Logo, ninguém mais me segurava. Vesti o cinto de ferramentas, e imaginei-me dando aula com vários gizes e apagadores pendurados na cintura. Pus uma máscara de soldar preta e gritei “Nooooooooo”, como Darth Vader em O Retorno de Jedi (http://bit.ly/bTSPh5 ), para espanto de uma família que passava pelo corredor justo naquela hora. Finalmente, topei com uma prateleira de verdadeiras bazucas, cujo uso descobri assustado, ao ligar uma delas por engano. Tratava-se de um soprador de folhas – um soprador de folhas ! Pode existir algo mais divertido que um soprador de folhas ? Imaginei-me passeando pelos corredores da Editora Scipione com meu soprador de folhas, conturbando o ambiente, provocando um verdadeiro tornado no setor de entrega de originais.

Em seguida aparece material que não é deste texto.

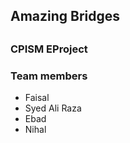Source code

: <h2>Amazing Bridges<h2>
<h3>CPISM EProject<h3>
<h3>Team members</h3>
<ul>
<li>Faisal</li>
<li>Syed Ali Raza</li>
<li>Ebad</li>
<li>Nihal</li>
</ul>
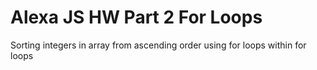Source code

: # Alexa JS HW Part 2 For Loops
 Sorting integers in array from ascending order using for loops within for loops
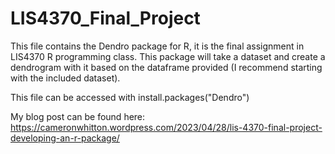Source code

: # LIS4370_Final_Project
This file contains the Dendro package for R, it is the final assignment in LIS4370 R programming class. This package will take a dataset and create a dendrogram with it based on the dataframe provided (I recommend starting with the included dataset).


This file can be accessed with install.packages("Dendro")

My blog post can be found here: https://cameronwhitton.wordpress.com/2023/04/28/lis-4370-final-project-developing-an-r-package/
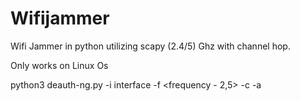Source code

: # Wifijammer
Wifi Jammer in python utilizing scapy (2.4/5) Ghz with channel hop.


Only works on Linux Os

python3 deauth-ng.py -i interface -f <frequency - 2,5> -c <channel> -a <BSSID>
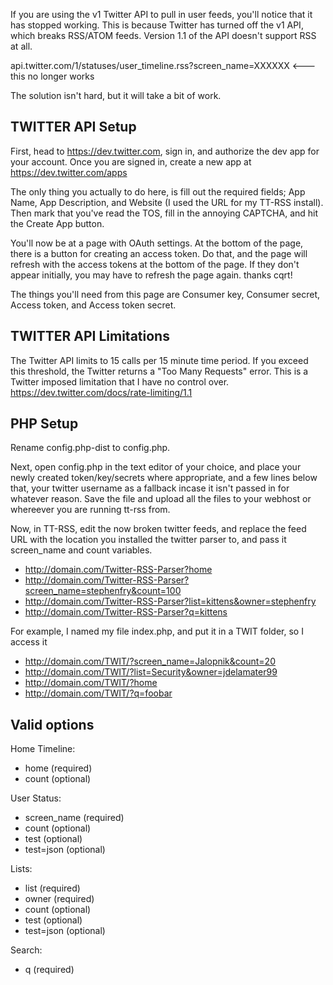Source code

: If you are using the v1 Twitter API to pull in user feeds, you'll notice that it has stopped working. This is because Twitter has turned off the v1 API, which breaks RSS/ATOM feeds. Version 1.1 of the API doesn't support RSS at all.

api.twitter.com/1/statuses/user_timeline.rss?screen_name=XXXXXX <--- this no longer works

The solution isn't hard, but it will take a bit of work.

TWITTER API Setup
-------------
First, head to https://dev.twitter.com, sign in, and authorize the dev app for your account.
Once you are signed in, create a new app at https://dev.twitter.com/apps

The only thing you actually to do here, is fill out the required fields; App Name, App Description, and Website (I used the URL for my TT-RSS install). Then mark that you've read the TOS, fill in the annoying CAPTCHA, and hit the Create App button.

You'll now be at a page with OAuth settings. At the bottom of the page, there is a button for creating an access token. Do that, and the page will refresh with the access tokens at the bottom of the page. If they don't appear initially, you may have to refresh the page again. thanks cqrt!

The things you'll need from this page are Consumer key, Consumer secret, Access token, and Access token secret.

TWITTER API Limitations
-------------
The Twitter API limits to 15 calls per 15 minute time period. If you exceed this threshold, the Twitter returns a "Too Many Requests" error.
This is a Twitter imposed limitation that I have no control over.
https://dev.twitter.com/docs/rate-limiting/1.1

PHP Setup
-------------
Rename config.php-dist to config.php. 

Next, open config.php in the text editor of your choice, and place your newly created token/key/secrets where appropriate, and a few lines below that, your twitter username as a fallback incase it isn't passed in for whatever reason. Save the file and upload all the files to your webhost or whereever you are running tt-rss from.

Now, in TT-RSS, edit the now broken twitter feeds, and replace the feed URL with the location you installed the twitter parser to, and pass it screen_name and count variables.

- http://domain.com/Twitter-RSS-Parser?home
- http://domain.com/Twitter-RSS-Parser?screen_name=stephenfry&count=100
- http://domain.com/Twitter-RSS-Parser?list=kittens&owner=stephenfry
- http://domain.com/Twitter-RSS-Parser?q=kittens

For example, I named my file index.php, and put it in a TWIT folder, so I access it
- http://domain.com/TWIT/?screen_name=Jalopnik&count=20
- http://domain.com/TWIT/?list=Security&owner=jdelamater99
- http://domain.com/TWIT/?home
- http://domain.com/TWIT/?q=foobar

Valid options
-------------
Home Timeline:
- home (required)
- count (optional)

User Status:
- screen_name (required)
- count (optional)
- test (optional)
- test=json (optional)

Lists:
- list (required)
- owner (required)
- count (optional)
- test (optional)
- test=json (optional)

Search:
- q (required)
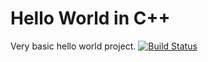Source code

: # Hello World in C++
Very basic hello world project.
[![Build Status](https://travis-ci.org/matthewblevins/hello-world-cpp.svg?branch=master)](https://travis-ci.org/matthewblevins/hello-world-c)
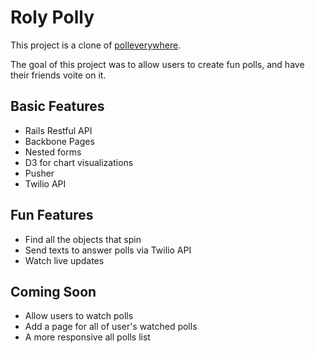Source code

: # Roly Polly

This project is a clone of [polleverywhere](http://www.polleverywhere.com/).

The goal of this project was to allow users to create fun polls, and have their friends voite on it. 

Basic Features 
---------------
 + Rails Restful API
 + Backbone Pages
 + Nested forms
 + D3 for chart visualizations
 + Pusher
 + Twilio API

Fun Features
--------
 + Find all the objects that spin
 + Send texts to answer polls via Twilio API
 + Watch live updates
 
Coming Soon
-------
 + Allow users to watch polls
 + Add a page for all of user's watched polls
 + A more responsive all polls list
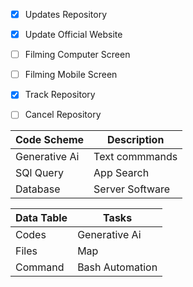 
- [x] Updates Repository
- [x] Update Official Website
- [ ] Filming Computer Screen
- [ ] Filming Mobile Screen
- [x] Track Repository
- [ ] Cancel Repository



| Code Scheme      | Description |
| ----------- | ----------- |
| Generative Ai |   Text commmands |
|  SQl Query | App Search   |
| Database   | Server Software   |



| Data Table     | Tasks |
| ----------- | ----------- |
| Codes   | Generative Ai    |
| Files     | Map      |
| Command    | Bash Automation |
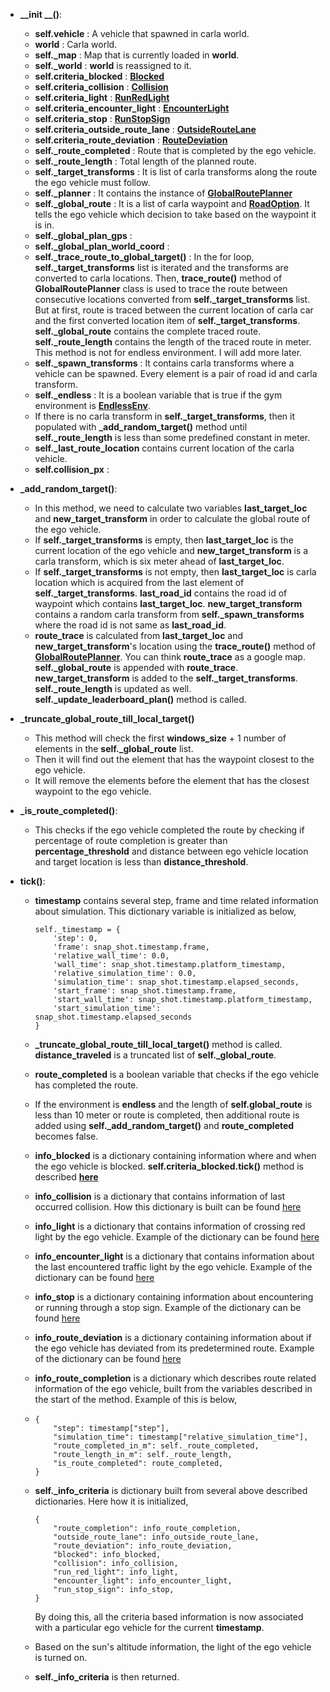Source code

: 

- **__init __()**:
  - **self.vehicle** : A vehicle that spawned in carla world.
  - **world** : Carla world.
  - **self._map** : Map that is currently loaded in **world**.
  - **self._world** : **world** is reassigned to it. 
  - **self.criteria_blocked** : [**Blocked**](criteria/blocked.py)
  - **self.criteria_collision** : [**Collision**](criteria/collision.py)
  - **self.criteria_light** : [**RunRedLight**](criteria/run_red_light.py)
  - **self.criteria_encounter_light** : [**EncounterLight**](criteria/encounter_light.py)
  - **self.criteria_stop** : [**RunStopSign**](criteria/run_stop_sign.py)
  - **self.criteria_outside_route_lane** : [**OutsideRouteLane**](criteria/outside_route_lane.py)
  - **self.criteria_route_deviation** : [**RouteDeviation**](criteria/route_deviation.py)
  - **self._route_completed** : Route that is completed by the ego vehicle.
  - **self._route_length** : Total length of the planned route.
  - **self._target_transforms** : It is list of carla transforms along the route the ego vehicle must follow.
  - **self._planner** : It contains the instance of [**GlobalRoutePlanner**](navigation/global_route_planner.py)
  - **self._global_route** : It is a list of carla waypoint and [**RoadOption**](./navigation/map_utils.py). It tells the ego vehicle which decision to take based on the waypoint it is in.
  - **self._global_plan_gps** :
  - **self._global_plan_world_coord** :
  - **self._trace_route_to_global_target()** : In the for loop, **self._target_transforms** list is iterated and the transforms are converted to carla locations. Then, **trace_route()** method of **GlobalRoutePlanner** class is used to trace the route between consecutive locations converted from **self._target_transforms** list. But at first, route is traced between the current location of carla car and the first converted location item of **self._target_transforms**. **self._global_route** contains the complete traced route. **self._route_length** contains the length of the traced route in meter. This method is not for endless environment. I will add more later.
  - **self._spawn_transforms** : It contains carla transforms where a vehicle can be spawned. Every element is a pair of road id and carla transform. 
  - **self._endless** : It is a boolean variable that is true if the gym environment is [**EndlessEnv**](../../../envs/suites/endless_env.py).
  - If there is no carla transform in **self._target_transforms**, then it populated with **_add_random_target()** method until **self._route_length** is less than some predefined constant in meter. 
  - **self._last_route_location** contains current location of the carla vehicle.
  - **self.collision_px** :
- **_add_random_target()**:
  - In this method, we need to calculate two variables **last_target_loc** and **new_target_transform** in order to calculate the global route of the ego vehicle. 
  - If **self._target_transforms** is empty, then **last_target_loc** is the current location of the ego vehicle and **new_target_transform** is a carla transform, which is six meter ahead of **last_target_loc**. 
  - If **self._target_transforms** is not empty, then **last_target_loc** is carla location which is acquired from the last element of **self._target_transforms**. **last_road_id** contains the road id of waypoint which contains **last_target_loc**. **new_target_transform** contains a random carla transform from **self._spawn_transforms** where the road id is not same as **last_road_id**. 
  - **route_trace** is calculated from **last_target_loc** and **new_target_transform**'s location using the **trace_route()** method of [**GlobalRoutePlanner**](navigation/global_route_planner.py). You can think **route_trace** as a google map. **self._global_route** is appended with **route_trace**. **new_target_transform** is added to the **self._target_transforms**. **self._route_length** is updated as well. **self._update_leaderboard_plan()** method is called. 
- **_truncate_global_route_till_local_target()**
  
  - This method will check the first **windows_size** + 1 number of elements in the **self._global_route** list.
  - Then it will find out the element that has the waypoint closest to the ego vehicle.
  - It will remove the elements before the element that has the closest waypoint to the ego vehicle.
- **_is_route_completed()**:
  
  -  This checks if the ego vehicle completed the route by checking if percentage of route completion is greater than **percentage_threshold** and distance between ego vehicle location and target location is less than **distance_threshold**.
- **tick()**:
 
  - **timestamp** contains several step, frame and time related information about simulation. This dictionary variable is initialized as below,
 
        self._timestamp = {
            'step': 0,
            'frame': snap_shot.timestamp.frame,
            'relative_wall_time': 0.0,
            'wall_time': snap_shot.timestamp.platform_timestamp,
            'relative_simulation_time': 0.0,
            'simulation_time': snap_shot.timestamp.elapsed_seconds,
            'start_frame': snap_shot.timestamp.frame,
            'start_wall_time': snap_shot.timestamp.platform_timestamp,
            'start_simulation_time': snap_shot.timestamp.elapsed_seconds
        }
  - **_truncate_global_route_till_local_target()** method is called. **distance_traveled** is a truncated list of **self._global_route**.
  - **route_completed** is a boolean variable that checks if the ego vehicle has completed the route.
  - If the environment is **endless** and the length of **self.global_route** is less than 10 meter or route is completed, then additional route is added using **self._add_random_target()** and **route_completed** becomes false.
  - **info_blocked** is a dictionary containing information where and when the ego vehicle is blocked. **self.criteria_blocked.tick()** method is described [**here**](./criteria/blocked.md)
  - **info_collision** is a dictionary that contains information of last occurred collision. How this dictionary is built can be found [here](../common/criteria/collision.md)
  - **info_light** is a dictionary that contains information of crossing red light by the ego vehicle. Example of the dictionary can be found [here](../common/criteria/run_red_light.md)
  - **info_encounter_light** is a dictionary that contains information about the last encountered traffic light by the ego vehicle. Example of the dictionary can be found [here](../common/criteria/encounter_light.md)
  - **info_stop** is a dictionary containing information about encountering or running through a stop sign. Example of the dictionary can be found [here](../common/criteria/run_stop_sign.md)
  - **info_route_deviation** is a dictionary containing information about if the ego vehicle has deviated from its predetermined route. Example of the dictionary can be found [here](../common/criteria/route_deviation.md)
  - **info_route_completion** is a dictionary which describes route related information of the ego vehicle, built from the variables described in the start of the method. Example of this is below,
  - 
        {
            "step": timestamp["step"],
            "simulation_time": timestamp["relative_simulation_time"],
            "route_completed_in_m": self._route_completed,
            "route_length_in_m": self._route_length,
            "is_route_completed": route_completed,
        }
  - **self._info_criteria** is dictionary built from several above described dictionaries. Here how it is initialized,
  
        {
            "route_completion": info_route_completion,
            "outside_route_lane": info_outside_route_lane,
            "route_deviation": info_route_deviation,
            "blocked": info_blocked,
            "collision": info_collision,
            "run_red_light": info_light,
            "encounter_light": info_encounter_light,
            "run_stop_sign": info_stop,
        }

    By doing this, all the criteria based information is now associated with a particular ego vehicle for the current **timestamp**.
  - Based on the sun's altitude information, the light of the ego vehicle is turned on.
  - **self._info_criteria** is then returned.
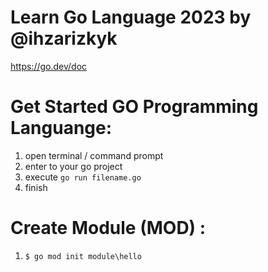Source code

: # Learn Go Language 2023 by @ihzarizkyk

https://go.dev/doc

# Get Started GO Programming Languange:

1. open terminal / command prompt
2. enter to your go project
3. execute `go run filename.go`
4. finish

# Create Module (MOD) :

1. `$ go mod init module\hello`
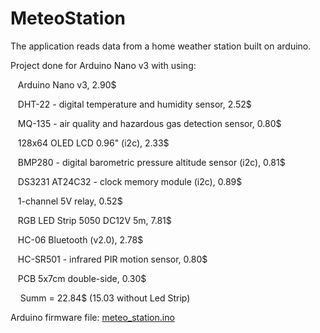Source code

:# MeteoStation
The application reads data from a home weather station built on arduino.

Project done for Arduino Nano v3 with using:
<p>&nbsp&nbsp  Arduino Nano v3, 2.90$<p>
<p>&nbsp&nbsp  DHT-22 - digital temperature and humidity sensor, 2.52$<p>
<p>&nbsp&nbsp  MQ-135 - air quality and hazardous gas detection sensor, 0.80$<p>
<p>&nbsp&nbsp  128x64 OLED LCD 0.96" (i2c), 2.33$<p>
<p>&nbsp&nbsp  BMP280 - digital barometric pressure altitude sensor (i2c), 0.81$<p>
<p>&nbsp&nbsp  DS3231 AT24C32 - clock memory module (i2c), 0.89$<p>
<p>&nbsp&nbsp  1-channel 5V relay, 0.52$<p>
<p>&nbsp&nbsp  RGB LED Strip 5050 DC12V 5m, 7.81$<p>
<p>&nbsp&nbsp  HC-06 Bluetooth (v2.0), 2.78$<p>
<p>&nbsp&nbsp  HC-SR501 - infrared PIR motion sensor, 0.80$<p>
<p>&nbsp&nbsp  PCB 5x7cm double-side, 0.30$<p>

<p>&nbsp&nbsp&nbsp    Summ = 22.84$ (15.03 without Led Strip)


Arduino firmware file:
<a href="https://github.com/Valentin-Golyonko/MeteoStation/blob/master/meteo_station/meteo_station.ino">meteo_station.ino</a>
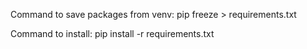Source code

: Command to save packages from venv:
pip freeze > requirements.txt

Command to install:
pip install -r requirements.txt
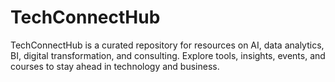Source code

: # TechConnectHub
TechConnectHub is a curated repository for resources on AI, data analytics, BI, digital transformation, and consulting. Explore tools, insights, events, and courses to stay ahead in technology and business. 
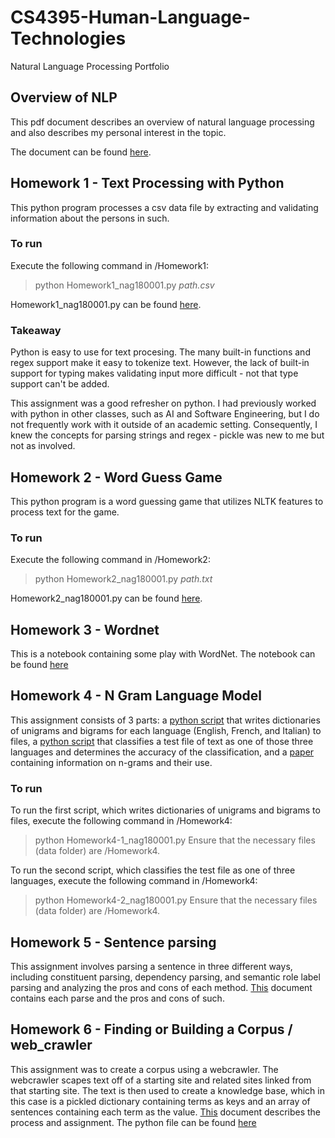 # CS4395-Human-Language-Technologies
Natural Language Processing Portfolio

## Overview of NLP
This pdf document describes an overview of natural language processing and also describes my personal interest in the topic.

The document can be found [here](https://github.com/NoahAGonzales/CS4395-Human-Language-Technologies/blob/18a6401e5b0cacc9d8d76f95f4aaa12601676591/Overview_of_NLP.pdf).

## Homework 1 - Text Processing with Python
This python program processes a csv data file by extracting and validating information about the persons in such.

### To run
Execute the following command in /Homework1:
> python Homework1_nag180001.py *path.csv*

Homework1_nag180001.py can be found [here](https://github.com/NoahAGonzales/CS4395-Human-Language-Technologies/blob/03f8d9fa7e4305c78397c615cd8d086383db9301/Homework1/Homework1_nag180001.py).

### Takeaway
Python is easy to use for text procesing. 
The many built-in functions and regex support make it easy to tokenize text.
However, the lack of built-in support for typing makes validating input more difficult - not that type support can't be added.

This assignment was a good refresher on python.
I had previously worked with python in other classes, such as AI and Software Engineering, but I do not frequently work with it outside of an academic setting.
Consequently, I knew the concepts for parsing strings and regex - pickle was new to me but not as involved.

## Homework 2 - Word Guess Game
This python program is a word guessing game that utilizes NLTK features to process text for the game.

### To run
Execute the following command in /Homework2:
> python Homework2_nag180001.py *path.txt*

Homework2_nag180001.py can be found [here](https://github.com/NoahAGonzales/CS4395-Human-Language-Technologies/blob/21e50defca4c63080bb6f54d82e7bb5567324c86/Homework2/Homework2_nag180001.py).


## Homework 3 - Wordnet
This is a notebook containing some play with WordNet.
The notebook can be found [here](https://github.com/NoahAGonzales/CS4395-Human-Language-Technologies/blob/129340376f09cbc09028c70dad6e6191b16bf686/Homework3/HLT3_nag180001.ipynb)


## Homework 4 - N Gram Language Model
This assignment consists of 3 parts: a [python script](https://github.com/NoahAGonzales/CS4395-Human-Language-Technologies/blob/b73221efc7121e7ad271c3bd6b00f95a8a226477/Homework4/Homework4-1_nag180001.py) that writes dictionaries of unigrams and bigrams for each language (English, French, and Italian) to files, a [python script](https://github.com/NoahAGonzales/CS4395-Human-Language-Technologies/blob/b73221efc7121e7ad271c3bd6b00f95a8a226477/Homework4/Homework4-2_nag180001.py) that classifies a test file of text as one of those three languages and determines the accuracy of the classification, and a [paper](https://github.com/NoahAGonzales/CS4395-Human-Language-Technologies/blob/b73221efc7121e7ad271c3bd6b00f95a8a226477/Homework4/Homework4-3_nag180001.pdf) containing information on n-grams and their use.

### To run
To run the first script, which writes dictionaries of unigrams and bigrams to files, execute the following command in /Homework4:
> python Homework4-1_nag180001.py
Ensure that the necessary files (data folder) are /Homework4.


To run the second script, which classifies the test file as one of three languages, execute the following command in /Homework4:
> python Homework4-2_nag180001.py
Ensure that the necessary files (data folder) are /Homework4.

## Homework 5 - Sentence parsing
This assignment involves parsing a sentence in three different ways, including constituent parsing, dependency parsing, and semantic role label parsing and analyzing the pros and cons of each method. [This](https://github.com/NoahAGonzales/CS4395-Human-Language-Technologies/blob/362e742b2f1b7cda775642c4b2a0e1db9499bbbd/Homework5/Homework5_nag180001.pdf) document contains each parse and the pros and cons of such.

## Homework 6 - Finding or Building a Corpus / web_crawler
This assignment was to create a corpus using a webcrawler.
The webcrawler scapes text off of a starting site and related sites linked from that starting site.
The text is then used to create a knowledge base, which in this case is a pickled dictionary containing terms as keys and an array of sentences containing each term as the value. [This]() document describes the process and assignment.
The python file can be found [here]()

Fiz as minhas compras feliz e contente, saí de alma lavada, ansioso para usar ou instalar todos os trastes que acabei comprando. E aí está o ponto. Qualquer trabalho torna-se interessante quando nele se descobre um aspecto lúdico. Qualquer ocupação ou serviço é interessante quando se projeta nele o humano, seja na forma da relação pessoal (“fazer amiguinhos”), do lidar com objetos (“brincar de construção”) ou simplesmente, jogar com as coisas. Ganho a vida brincando de professor e escrevendo textos para publicação. Escrevo como se estivesse fazendo uma redação para a tia corrigir, e como nem todas as vezes ela me dava 10, tenho que continuar tentando. Sempre.

5 comentários:

Renata Zortéa disse...

Gian, quando vc for dar aulas com as ventosas por favor me avisar!
hahahahaha Ri alto agora!

Beijos.

nayla disse...

hahahaha!excelente!
dica: loja artigos para pescaria

Guilherme disse...

Gian,
fui seu aluno no Anglo em 2008. Você foi o melhor professor que tive na vida. Não há dúvida.
De vez em quando entro em seu blog para ler suas idéias.
Esse meu comentário, na verdade, é um pedido. História é a matéria que mais gostei do Ensino Médio. Você, como professor de história, comenta em aula vários lugares históricos da Europa que valem a pena conhecer e que foram palco de importantes eventos do passado. Lembro-me, por exemplo, de você ter mencionado a Mortalha de Verdun, que até hoje se mantém. Peço-lhe, por favor, que escreva um artigo no blog com alguns locais da Europa muito legais com algum comentário sobre o evento que ali ocorreu. O que você acha da idéia?
Abraço, Guilherme.

Sentir disse...

Excelente pausa do meu estudo!!! Como me diverti lendo isso....rir espontaneamente é tão bom , e tão raro pra mim! Adorei!

Mariana Teresa Galvão disse...

É... apesar de engraçadinho, um certa indignação (fazia tempo que não frequentava o blog) me subiu ao ler o texto. Qualquer trabalho se torna interessante quando se vê seu aspecto lúdico se as pessoas tiveram a chance de escolher por tal trabalho.

Mas aí, são outros quinhentos. Só estou exercendo meu lado de estar sendo chata.